Quando a última filha saiu de casa, Maria João quis largar a vida de concertista em tempo integral. Decidiu viver no Brasil. Em 2006, comprou uma casa em Lauro de Freitas, perto de Salvador, Bahia, e se mudou com o piano Yamaha. Adotou dois garotos baianos, Lucas e Cláudio, hoje com 14 anos, que devoravam pratos de macarrão enquanto conversávamos. Maria João pediu desculpas por não almoçar. Não se sentia bem. Pediu chá- verde. Depois do voo de Salvador a São Paulo, a família chegou tarde da noite a Campos – e ela ainda fez questão de ir ao mercado comprar comida para o café da manhã. Comeu um pão de queijo que lhe caiu mal. “Nós, vegetarianos, temos estômago sensível”, disse.

Habituou-se ao calor da Bahia? “O problema é o piano. Ele fica numa sala com ar-condicionado, que não tolero. Quando toco, abro as janelas. Se vou à Europa, o piano fica no ar frio. A oscilação de temperatura acaba com ele. Não sei se fico em Salvador. Mas do Brasil não saio. Já tenho a residência. Entrei com pedido de naturalização. Ainda não saiu.”

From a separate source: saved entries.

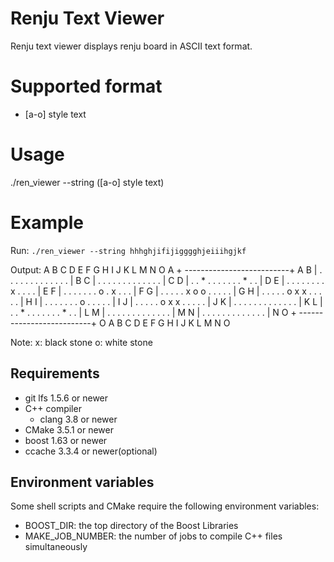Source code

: # Renju Text Viewer
Renju text viewer displays renju board in ASCII text format.

# Supported format
* [a-o] style text

# Usage
./ren_viewer --string ([a-o] style text)

# Example
Run: 
`./ren_viewer --string hhhghjifijigggghjeiiihgjkf`

Output:
      A B C D E F G H I J K L M N O 
    A + --------------------------+ A 
    B | . . . . . . . . . . . . . | B 
    C | . . . . . . . . . . . . . | C 
    D | . . * . . . . . . . * . . | D 
    E | . . . . . . . . x . . . . | E 
    F | . . . . . . . o . x . . . | F 
    G | . . . . . x o o . . . . . | G 
    H | . . . . . o x x . . . . . | H 
    I | . . . . . . . o . . . . . | I 
    J | . . . . . o x x . . . . . | J 
    K | . . . . . . . . . . . . . | K 
    L | . . * . . . . . . . * . . | L 
    M | . . . . . . . . . . . . . | M 
    N | . . . . . . . . . . . . . | N 
    O + --------------------------+ O 
      A B C D E F G H I J K L M N O 

Note:
  x: black stone
  o: white stone

## Requirements
* git lfs 1.5.6 or newer
* C++ compiler
   * clang 3.8 or newer
* CMake 3.5.1 or newer
* boost 1.63 or newer
* ccache 3.3.4 or newer(optional)

## Environment variables
Some shell scripts and CMake require the following environment variables:
* BOOST_DIR: the top directory of the Boost Libraries
* MAKE_JOB_NUMBER: the number of jobs to compile C++ files simultaneously




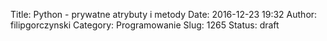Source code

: Title: Python - prywatne atrybuty i metody
Date: 2016-12-23 19:32
Author: filipgorczynski
Category: Programowanie
Slug: 1265
Status: draft


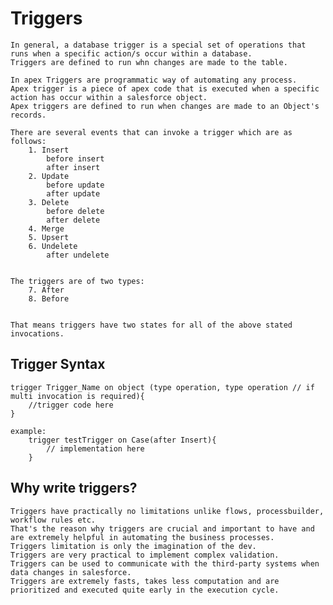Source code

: # Triggers

    In general, a database trigger is a special set of operations that runs when a specific action/s occur within a database.
    Triggers are defined to run whn changes are made to the table.
    
    In apex Triggers are programmatic way of automating any process.
    Apex trigger is a piece of apex code that is executed when a specific action has occur within a salesforce object.
    Apex triggers are defined to run when changes are made to an Object's records.

    There are several events that can invoke a trigger which are as follows:
        1. Insert
            before insert
            after insert
        2. Update
            before update
            after update
        3. Delete
            before delete
            after delete
        4. Merge
        5. Upsert
        6. Undelete
            after undelete


    The triggers are of two types:
        7. After
        8. Before


    That means triggers have two states for all of the above stated invocations.

## Trigger Syntax

    trigger Trigger_Name on object (type operation, type operation // if multi invocation is required){
        //trigger code here
    }

    example:
        trigger testTrigger on Case(after Insert){
            // implementation here
        }

## Why write triggers?

    Triggers have practically no limitations unlike flows, processbuilder, workflow rules etc.
    That's the reason why triggers are crucial and important to have and are extremely helpful in automating the business processes.
    Triggers limitation is only the imagination of the dev.
    Triggers are very practical to implement complex validation.
    Triggers can be used to communicate with the third-party systems when data changes in salesforce.
    Triggers are extremely fasts, takes less computation and are prioritized and executed quite early in the execution cycle.

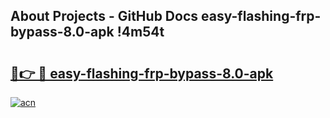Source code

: ## About Projects - GitHub Docs easy-flashing-frp-bypass-8.0-apk !4m54t

# <h2><a href="https://andorid.site?title=easy-flashing-frp-bypass-8.0-apk&ref=19M">🔗👉 🔴 easy-flashing-frp-bypass-8.0-apk</a></h2>

[![acn](https://github.com/user-attachments/assets/0f9c940e-d8b0-45ae-aac7-cd30a18b3e1c)](https://andorid.site?title=easy-flashing-frp-bypass-8.0-apk&ref=19M)
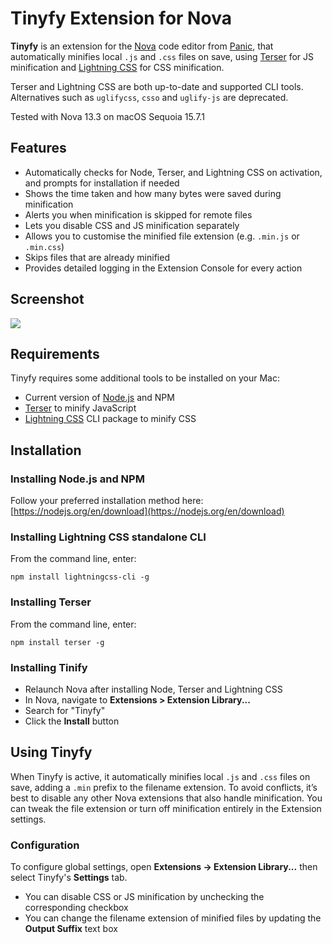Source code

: # Tinyfy Extension for Nova

**Tinyfy** is an extension for the [Nova](https://nova.app) code editor from [Panic](https://panic.com), that  automatically minifies local `.js` and `.css` files on save, using [Terser](https://terser.org) for JS minification and [Lightning CSS](https://lightningcss.dev) for CSS minification.

Terser and Lightning CSS are both up-to-date and supported CLI tools. Alternatives such as `uglifycss`, `csso` and `uglify-js` are deprecated.

Tested with Nova 13.3 on macOS Sequoia 15.7.1

## Features

- Automatically checks for Node, Terser, and Lightning CSS on activation, and prompts for installation if needed
- Shows the time taken and how many bytes were saved during minification
- Alerts you when minification is skipped for remote files
- Lets you disable CSS and JS minification separately
- Allows you to customise the minified file extension (e.g. `.min.js`  or `.min.css`)
- Skips files that are already minified
- Provides detailed logging in the Extension Console for every action

## Screenshot

![](https://www.feisar.uk/tinyfy/tinyfy.png)

## Requirements

Tinyfy requires some additional tools to be installed on your Mac:

- Current version of [Node.js](https://nodejs.org/en/download) and NPM
- [Terser](https://github.com/terser/terser) to minify JavaScript
- [Lightning CSS](https://github.com/parcel-bundler/lightningcss) CLI package to minify CSS

## Installation

### Installing Node.js and NPM

Follow your preferred installation method here: [https://nodejs.org/en/download](https://nodejs.org/en/download)

### Installing Lightning CSS standalone CLI

From the command line, enter:

`npm install lightningcss-cli -g`

### Installing Terser

From the command line, enter:

`npm install terser -g`

### Installing Tinify

- Relaunch Nova after installing Node, Terser and Lightning CSS
- In Nova, navigate to **Extensions > Extension Library...**
- Search for "Tinyfy"
- Click the **Install** button

## Using Tinyfy

When Tinyfy is active, it automatically minifies local `.js` and `.css` files on save, adding a `.min` prefix to the filename extension.
To avoid conflicts, it’s best to disable any other Nova extensions that also handle minification.
You can tweak the file extension or turn off minification entirely in the Extension settings.

### Configuration

To configure global settings, open **Extensions → Extension Library...** then select Tinyfy's **Settings** tab.

- You can disable CSS or JS minification by unchecking the corresponding checkbox
- You can change the filename extension of minified files by updating the **Output Suffix** text box
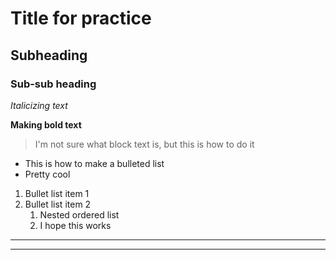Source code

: # Title for practice

## Subheading

### Sub-sub heading

*Italicizing text*

**Making bold text**

> I'm not sure what block text is, but this is
>how to do it

- This is how to make a bulleted list
- Pretty cool

1. Bullet list item 1
2. Bullet list item 2
	1. Nested ordered list
	2. I hope this works

---
***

Os melhores pianos são muito sensíveis. Atingem o auge aos 20 anos, depois começam a decair. Com o violoncelo é o inverso. Um grande instrumento, se bem tocado, melhora com o tempo. O de Meneses tem 300 anos. Foi feito pelo mestre Alessandro Gagliano, de Nápoles. Seus instrumentos só perdem para os Stradivarius e os Guarneri del Gesù, de Cremona.

Pergunto como é para eles tocar Beethoven em instrumentos tão diferentes. “Não é problema”, diz Meneses. “O pianoforte de Beethoven era muito diferente do piano atual. O som era outro.” Pergunto como seria o entrosamento entre dois grandes intérpretes. “Não faço a menor ideia,” diz Meneses, rindo. “Só vamos descobrir no ensaio.” E quanto à visão de cada um da obra de Beethoven: para surgir o diálogo é preciso fazer concessões? “Não, não se fazem concessões”, diz Maria João. “Procura-se chegar a um consenso artístico. Antônio e eu nunca tocamos juntos. O resultado pode ser interessante.”

Interessante? O termo é no mínimo impreciso. Se o piano e o violoncelo se complementam tão bem, esse encontro já devia estar previsto havia mais de 200 anos no alto de alguma das partituras de Beethoven.